The risks of extreme events in the USA are often summarized using a single 100-year return level (FEMA 2005, 2015). This metric is often communicated, by drawing a line on a map, without explicit estimates of the uncertainties (FEMA 2005, 2015). Other studies, while not directly addressing potential changes to the 100-year storm surge, suggest that the large increases in the 100-year surges of the magnitudes considered in this study may be possible at The Battery (Coch 1994; Scileppi and Donnelly 2007; Emanuel and Ravela 2013; Talke et al. 2014b; Reed et al. 2015). When realized through a change to the location, scale, or shape parameter (or combinations of the three), changes to the 100-year surge can drive considerable changes in flooding risks.

Our analysis shows that for the considered OSSE nature states, when changes in the 100-year surge are caused by a changing μ, detection occurs earlier (on average) compared to the same shift in the 100-year surge caused by a changing σ. Moreover, the detectability of changes to the 100-year surge depends on the detection analysis method used, where the best results are obtained when the detection method matches what is actually occurring (i.e., as used in the nature state parameter change mechanisms). In considering experiment E2–E4 results, we find that differences between the nature state and detection method can result in fewer detections than what is expected when the 100-year surge is not increasing (our null hypothesis cases). Additionally, we find that the distribution of estimated 100-year surge heights resulting from a prescribed change in the nature state depends upon both the analysis method and how the nature state statistical parameters are changing.
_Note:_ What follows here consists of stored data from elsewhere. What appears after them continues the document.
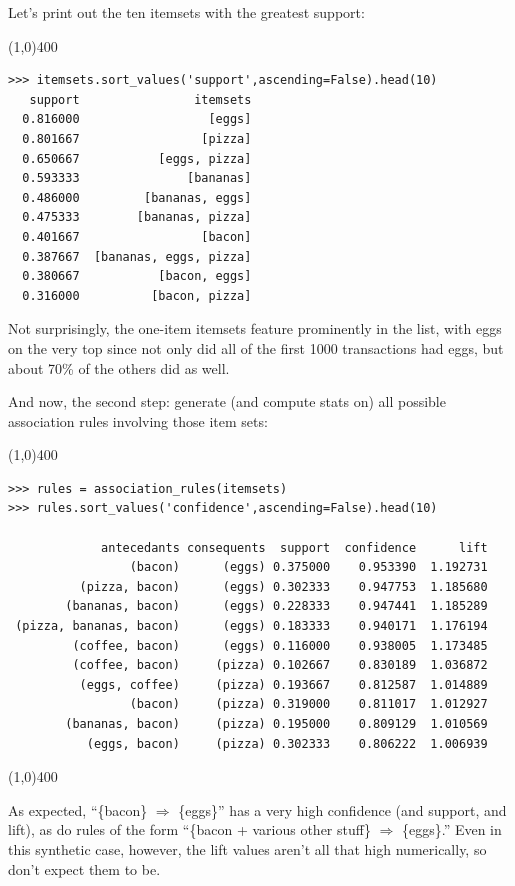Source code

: \documentclass[12pt]{article}
\begin{document}
\vspace{.1in}
Let's print out the ten itemsets with the greatest support:
\footnotesize
\begin{center}
\line(1,0){400}
\end{center}
\begin{Verbatim}[fontsize=\small,samepage=true,frame=none]
>>> itemsets.sort_values('support',ascending=False).head(10)
   support                itemsets
  0.816000                  [eggs]
  0.801667                 [pizza]
  0.650667           [eggs, pizza]
  0.593333               [bananas]
  0.486000         [bananas, eggs]
  0.475333        [bananas, pizza]
  0.401667                 [bacon]
  0.387667  [bananas, eggs, pizza]
  0.380667           [bacon, eggs]
  0.316000          [bacon, pizza]
\end{Verbatim}
\normalsize
\vspace{.3in}
\pagebreak
Not surprisingly, the one-item itemsets feature prominently in the list, with
eggs on the very top since not only did all of the first 1000 transactions had
eggs, but about 70\% of the others did as well.

\vspace{.1in}
And now, the second step: generate (and compute stats on) all possible
association rules involving those item sets:
\begin{center}
\line(1,0){400}
\end{center}
\small
\begin{Verbatim}[fontsize=\small,samepage=true,frame=none]
>>> rules = association_rules(itemsets)
>>> rules.sort_values('confidence',ascending=False).head(10)

             antecedants consequents  support  confidence      lift 
                 (bacon)      (eggs) 0.375000    0.953390  1.192731 
          (pizza, bacon)      (eggs) 0.302333    0.947753  1.185680 
        (bananas, bacon)      (eggs) 0.228333    0.947441  1.185289 
 (pizza, bananas, bacon)      (eggs) 0.183333    0.940171  1.176194 
         (coffee, bacon)      (eggs) 0.116000    0.938005  1.173485 
         (coffee, bacon)     (pizza) 0.102667    0.830189  1.036872 
          (eggs, coffee)     (pizza) 0.193667    0.812587  1.014889 
                 (bacon)     (pizza) 0.319000    0.811017  1.012927 
        (bananas, bacon)     (pizza) 0.195000    0.809129  1.010569 
           (eggs, bacon)     (pizza) 0.302333    0.806222  1.006939 
\end{Verbatim}
\begin{center}
\line(1,0){400}
\end{center}
\normalsize

As expected, ``\{bacon\} $\Rightarrow$ \{eggs\}'' has a very high confidence
(and support, and lift), as do rules of the form ``\{bacon + various other
stuff\} $\Rightarrow$ \{eggs\}.'' Even in this synthetic case, however, the
lift values aren't all that high numerically, so don't expect them to be.
\end{document}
In our OSSE experiments E1–E3, we only consider nature states with linear changes to the 100-year surge driven by linear changes to σ or μ, excluding the possibility of a nonstationary ξ and, in E4, consider one simple set of nonlinear changes to σ and μ. In the real world, actual physical phenomena may drive any combination of nonstationary GEV parameter forcings, introducing further sources of uncertainty into both the time required for detection of any change to the 100-year surge and our future estimates of the 100-year surge.

In stepping from our OSSE to the real world, expected changes to extreme weather events, including tropical and extratropical cyclones, could lead to alterations in storm frequency, intensity, size, or track (Emanuel 1987; Beniston et al. 2007; Knutson et al. 2008; Bender et al. 2010; Reed et al. 2015; Little et al. 2015; Kossin 2017). These may, in turn, drive nonlinear changes to any of the GEV parameters. As discussed above, a mismatch between the underlying phenomena and the analysis method can impact the accuracy of analysis or result in negative learning. In analyzing real world observations, analysts rarely have the luxury of knowing how reality, in terms of these underlying parameters, is changing. Therefore, it is easy to imagine scenarios where long-term nonlinear trends in storm characteristics drive such mismatches between reality and the chosen statistical model for the detection. This can lead to overconfident or biased projections of future storm surge risk that can result in poor decisions.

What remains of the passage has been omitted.